麻衣と圭司が買い出しに行くあいだに、渡瀬は折りたたみイスやテーブルを自分の車に積みこみ、たっぷりと日焼けどめを塗った早苗を乗せて、倉庫から車で五分ほどのところにある海浜公園へ向かった。
広大な芝生広場を底とするフライパン型に造成された海浜公園は、広場をすり鉢状に囲う形で遊歩道が整備されていて、遊歩道にそって植えられた桜が毎年見事な花をつけ、人工の埋立地には不釣りあいな格別の彩りをそえる。
公園は春の陽気につり出された花見客でたいそう賑わっていた。
そちこちからただよう酒とごちそうの匂いをかいくぐり、渡瀬と早苗は、用具を乗せた台車を押しながら場所を探して歩いた。
すり鉢状にせりあがった尾根の付近にちょうどよいスペースを見つけ、こぼれんばかりの満開の桜の下で二人はようやく陣を張った。

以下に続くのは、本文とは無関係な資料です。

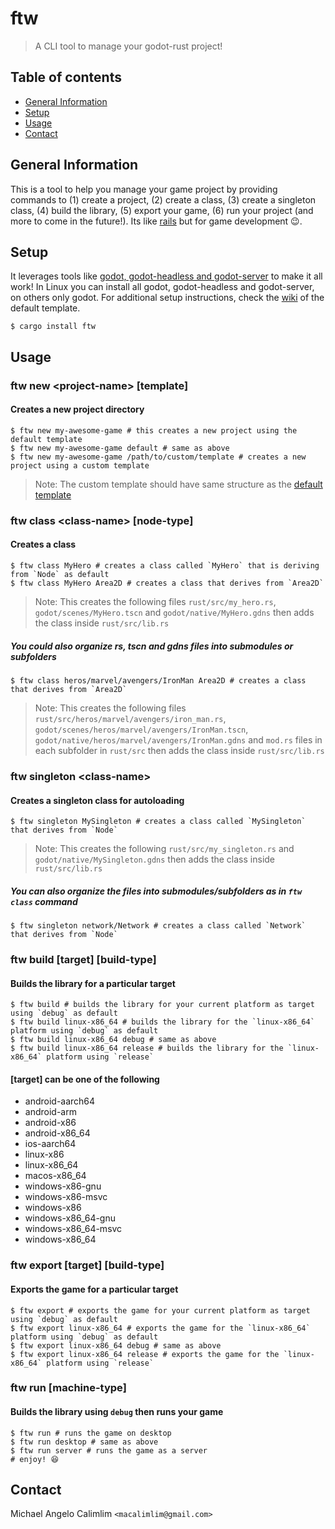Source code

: # ftw
> A CLI tool to manage your godot-rust project!

## Table of contents
* [General Information](#general-information)
* [Setup](#setup)
* [Usage](#usage)
* [Contact](#contact)

## General Information
This is a tool to help you manage your game project by providing commands to (1) create a project, (2) create a class, (3) create a singleton class, (4) build the library, (5) export your game, (6) run your project (and more to come in the future!). Its like [rails](https://rubyonrails.org/) but for game development :wink:.

## Setup
It leverages tools like [godot, godot-headless and godot-server](https://godotengine.org/download) to make it all work! In Linux you can install all godot, godot-headless and godot-server, on others only godot. For additional setup instructions, check the [wiki](https://github.com/godot-rust/godot-rust-template/wiki) of the default template.

```shell
$ cargo install ftw
```

## Usage
### ftw new &lt;project-name&gt; [template]
#### Creates a new project directory
```shell
$ ftw new my-awesome-game # this creates a new project using the default template
$ ftw new my-awesome-game default # same as above
$ ftw new my-awesome-game /path/to/custom/template # creates a new project using a custom template
```
> Note: The custom template should have same structure as the [default template](https://github.com/godot-rust/godot-rust-template)

### ftw class &lt;class-name&gt; [node-type]
#### Creates a class
```shell
$ ftw class MyHero # creates a class called `MyHero` that is deriving from `Node` as default
$ ftw class MyHero Area2D # creates a class that derives from `Area2D`
```
> Note: This creates the following files `rust/src/my_hero.rs`, `godot/scenes/MyHero.tscn` and `godot/native/MyHero.gdns` then adds the class inside `rust/src/lib.rs`

##### You could also organize rs, tscn and gdns files into submodules or subfolders
```shell
$ ftw class heros/marvel/avengers/IronMan Area2D # creates a class that derives from `Area2D`
```
> Note: This creates the following files `rust/src/heros/marvel/avengers/iron_man.rs`, `godot/scenes/heros/marvel/avengers/IronMan.tscn`, `godot/native/heros/marvel/avengers/IronMan.gdns` and `mod.rs` files in each subfolder in `rust/src` then adds the class inside `rust/src/lib.rs`

### ftw singleton &lt;class-name&gt;
#### Creates a singleton class for autoloading
```shell
$ ftw singleton MySingleton # creates a class called `MySingleton` that derives from `Node`
```
> Note: This creates the following `rust/src/my_singleton.rs` and `godot/native/MySingleton.gdns` then adds the class inside `rust/src/lib.rs`

##### You can also organize the files into submodules/subfolders as in `ftw class` command
```shell
$ ftw singleton network/Network # creates a class called `Network` that derives from `Node`
```

### ftw build [target] [build-type]
#### Builds the library for a particular target
```shell
$ ftw build # builds the library for your current platform as target using `debug` as default
$ ftw build linux-x86_64 # builds the library for the `linux-x86_64` platform using `debug` as default
$ ftw build linux-x86_64 debug # same as above
$ ftw build linux-x86_64 release # builds the library for the `linux-x86_64` platform using `release`
```
#### [target] can be one of the following
- android-aarch64
- android-arm
- android-x86
- android-x86_64
- ios-aarch64
- linux-x86
- linux-x86_64
- macos-x86_64
- windows-x86-gnu
- windows-x86-msvc
- windows-x86
- windows-x86_64-gnu
- windows-x86_64-msvc
- windows-x86_64

### ftw export [target] [build-type]
#### Exports the game for a particular target
```shell
$ ftw export # exports the game for your current platform as target using `debug` as default
$ ftw export linux-x86_64 # exports the game for the `linux-x86_64` platform using `debug` as default
$ ftw export linux-x86_64 debug # same as above
$ ftw export linux-x86_64 release # exports the game for the `linux-x86_64` platform using `release`
```

### ftw run [machine-type]
#### Builds the library using `debug` then runs your game
```shell
$ ftw run # runs the game on desktop
$ ftw run desktop # same as above
$ ftw run server # runs the game as a server
# enjoy! 😆
```

## Contact
Michael Angelo Calimlim `<macalimlim@gmail.com>`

手際よくコンロや椅子を組みたてた渡瀬が、軍手をはめて炭をおこす。
『わ。浩ちゃん、手なれてる』
『だろ。見直したか』
燃えさかる着火材の上に木炭を積みあげ、うちわで軽くあおりながら渡瀬はうれしそうに笑った。
『しょっちゅうやってたんだよ。
ここに住みだしてすぐの頃なんて、
ほとんど毎日だったなぁ。
仕事も金も無かったから、
倉庫ん中でもよくやったな』
『中で?』
『そうそう、
食べ終えても炭火は長くついてるだろ。
それにあたりながらウィスキー飲んで、
圭ちゃんと夜どおし話したりしたよ。
冬場はガス代の節約になっていいんだ』
『へぇ、たのしそう』
早苗もうちわで空気を送った。
やぐらに積んだ真っ黒な木炭に火がうつり、火のまわった部分は白く色が抜けていく。
消えたように見える炭火は、うちわで送られた新しい空気を吸いこむたび、力強く真っ赤に光った。
―――――(ときどき、私もこんなふうになるわ)
こうこうと輝く炭火をじっと見つめ、早苗はひとり微笑んだ。